The Use of Animals in the Media to Promote Environmental Change Animals live in harmony with our planet, whereas humans use their
privileged intelligence to modify or adjust their surroundings in order to make profit, live easier or longer lives or satisfy any of their countless other needs or desires. These adjustments include constructing roads, destroying trees and establishing factories, in other words meeting the requirements of creating a civilization. The consequences of these human behaviors include changes in global climate that result to the ruining of the planet and the sufferings of many species. Although the issue of animal welfare is highly subjective, the truth is that animal welfare does not contradict human welfare, because all species suffer the consequences of destroying the environment. According to B.E. March, Aristotle believed that the only difference that is worth mentioning between us and other species is our ability to communicate our ideas through the skill of speech, which is primarily responsible for our ability to develop a civilization so sophisticated like the one we have today. March goes on to argue that some religious figures believe that man was given the divine right to control everything including the environment and other species when God gave him the ability to reason. Critics of this view argue that acknowledging that animals have feelings does not dismiss the fact that humans are superior. Many animal rights groups have been concerned with humans’ tendency to personify non-humans. Moreover, people tend to find it easier to identify with other species than, for instance, a melting glacier. For that reason, over the past decades, the media has been using images of animals, endangered ones in particular, to get the audience to sympathize with different environmental issues. The question is, can the use of suffering species in the media be an accurate and effective tool to both portray the poor conditions which the environment is currently in and help motivate global environmental action.
Animals are effective indicators of the state of the environment, because their wellbeing is directly connected to the conditions of their habitats. So when humans continue to violate animals’ habitats as they destroy the environment, the survival of many species become impossible. Since our environment is consisted of a group of ecosystems that depend on each other, the extinction of every specie affects the whole an entire ecosystem, and therefore the whole planet. According to Sylvia S. Mader, the consequences of losing biodiversity on both the environment and ecosystems are quite severe because different species depend on each other for survival. The author, goes on to argue that biological diversity is crucial because different species produce energy flows which are responsible for the maintenance of ecosystems. Which is why it is a problem that our planet loses 400 different species every day as a result of man’s behavior. Moreover, the author claims that the rate in which rain forests as well as other natural ecosystems are destroyed, is very harmful to humans because they depend on the products which are obtained from these ecosystems, examples being food and medicine.

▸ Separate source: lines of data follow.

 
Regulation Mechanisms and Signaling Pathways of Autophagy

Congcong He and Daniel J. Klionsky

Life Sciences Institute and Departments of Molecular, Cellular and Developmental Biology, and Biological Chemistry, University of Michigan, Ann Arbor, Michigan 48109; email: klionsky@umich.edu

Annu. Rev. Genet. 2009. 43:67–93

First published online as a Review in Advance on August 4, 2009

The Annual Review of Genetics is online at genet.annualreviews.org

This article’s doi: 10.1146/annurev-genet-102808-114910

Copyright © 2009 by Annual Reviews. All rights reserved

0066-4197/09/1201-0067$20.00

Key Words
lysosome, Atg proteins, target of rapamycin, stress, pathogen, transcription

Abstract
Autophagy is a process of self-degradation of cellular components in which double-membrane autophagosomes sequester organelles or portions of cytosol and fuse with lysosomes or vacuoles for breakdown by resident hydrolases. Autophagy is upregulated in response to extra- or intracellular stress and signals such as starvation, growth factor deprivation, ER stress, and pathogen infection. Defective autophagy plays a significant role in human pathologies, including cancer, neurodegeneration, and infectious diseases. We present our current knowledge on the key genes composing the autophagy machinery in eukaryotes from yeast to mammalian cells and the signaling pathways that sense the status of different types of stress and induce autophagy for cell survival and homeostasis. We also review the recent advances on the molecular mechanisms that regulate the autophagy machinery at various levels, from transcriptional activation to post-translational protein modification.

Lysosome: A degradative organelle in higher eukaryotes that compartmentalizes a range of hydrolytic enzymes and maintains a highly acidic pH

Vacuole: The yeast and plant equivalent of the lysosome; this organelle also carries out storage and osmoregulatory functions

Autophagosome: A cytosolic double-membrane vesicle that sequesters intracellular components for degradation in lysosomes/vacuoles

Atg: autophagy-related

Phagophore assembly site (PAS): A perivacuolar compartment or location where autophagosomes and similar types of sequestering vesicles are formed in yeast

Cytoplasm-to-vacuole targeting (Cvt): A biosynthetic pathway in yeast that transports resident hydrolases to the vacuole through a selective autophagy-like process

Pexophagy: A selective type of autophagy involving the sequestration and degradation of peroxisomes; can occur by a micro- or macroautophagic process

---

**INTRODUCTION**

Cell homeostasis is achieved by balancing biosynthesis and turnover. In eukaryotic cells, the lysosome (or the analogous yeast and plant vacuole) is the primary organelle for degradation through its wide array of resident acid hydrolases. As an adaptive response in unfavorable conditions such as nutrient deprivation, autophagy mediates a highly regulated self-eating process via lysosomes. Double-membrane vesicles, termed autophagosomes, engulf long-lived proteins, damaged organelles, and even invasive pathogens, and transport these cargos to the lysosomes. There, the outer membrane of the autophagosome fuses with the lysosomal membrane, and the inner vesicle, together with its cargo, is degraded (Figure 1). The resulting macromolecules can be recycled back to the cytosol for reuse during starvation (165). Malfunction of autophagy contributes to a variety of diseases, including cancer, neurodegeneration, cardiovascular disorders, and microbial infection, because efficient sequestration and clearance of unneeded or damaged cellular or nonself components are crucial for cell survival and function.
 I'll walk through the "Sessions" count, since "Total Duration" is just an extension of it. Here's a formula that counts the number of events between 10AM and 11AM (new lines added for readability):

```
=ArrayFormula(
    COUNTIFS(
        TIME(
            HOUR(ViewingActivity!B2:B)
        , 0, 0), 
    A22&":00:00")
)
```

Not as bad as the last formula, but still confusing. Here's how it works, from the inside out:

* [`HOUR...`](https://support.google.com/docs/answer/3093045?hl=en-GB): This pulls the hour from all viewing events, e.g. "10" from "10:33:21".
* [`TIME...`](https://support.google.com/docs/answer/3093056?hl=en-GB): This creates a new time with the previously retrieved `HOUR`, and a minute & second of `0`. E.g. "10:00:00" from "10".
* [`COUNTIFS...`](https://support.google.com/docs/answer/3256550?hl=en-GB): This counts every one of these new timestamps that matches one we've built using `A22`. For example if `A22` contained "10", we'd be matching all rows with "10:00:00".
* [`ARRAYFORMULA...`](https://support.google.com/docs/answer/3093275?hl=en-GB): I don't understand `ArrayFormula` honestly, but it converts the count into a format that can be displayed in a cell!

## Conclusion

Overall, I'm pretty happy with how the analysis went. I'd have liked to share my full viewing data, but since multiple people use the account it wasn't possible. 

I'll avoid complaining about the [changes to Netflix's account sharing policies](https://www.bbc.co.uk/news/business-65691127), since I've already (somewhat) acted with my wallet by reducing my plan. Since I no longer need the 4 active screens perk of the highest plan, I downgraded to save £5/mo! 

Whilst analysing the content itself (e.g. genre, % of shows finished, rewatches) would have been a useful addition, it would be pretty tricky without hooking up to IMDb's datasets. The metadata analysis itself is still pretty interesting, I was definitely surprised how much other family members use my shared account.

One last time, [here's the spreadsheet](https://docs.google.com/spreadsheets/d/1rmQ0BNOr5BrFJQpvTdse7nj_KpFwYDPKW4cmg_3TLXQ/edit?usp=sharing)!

An example of how one animal can be an effective indicator of the conditions of an entire ecosystem can be seen in the case of bats. When different species of bats started behaving bizarrely and then thousands of them were found sick or dead in caves and mines in different areas within the U.S., scientists became worried that the phenomenon could be caused as a result of the changes in climate that the planet is experiencing. Bats need certain conditions during their hibernating periods, when these conditions are disturbed, they become at risk of dying. According to Kate Jones, a bat expert from the Zoological Society of London, because bats are considered among the main mammal predators within their ecosystems, "they are a key indicator species that can provide information on the health of an ecosystem''. Moreover, Jones goes on to add that bats are crucial within their ecosystems since they help pollinate certain plants as they travel from one place to the other, and some species are even responsible for keeping certain insects under control since they depend on these insects as their main source of food. Although, many people may not feel personally attached to these bats and find it hard to identify with them, scientists, including assistant professor of biomedical sciences at Cornell University's College of Veterinary Medicine, Beth Buckles, who are devoted to discovering the reasons behind the mystery behind the endangerment of bats, claim that an environmental imbalance will occur if bats continue to die out.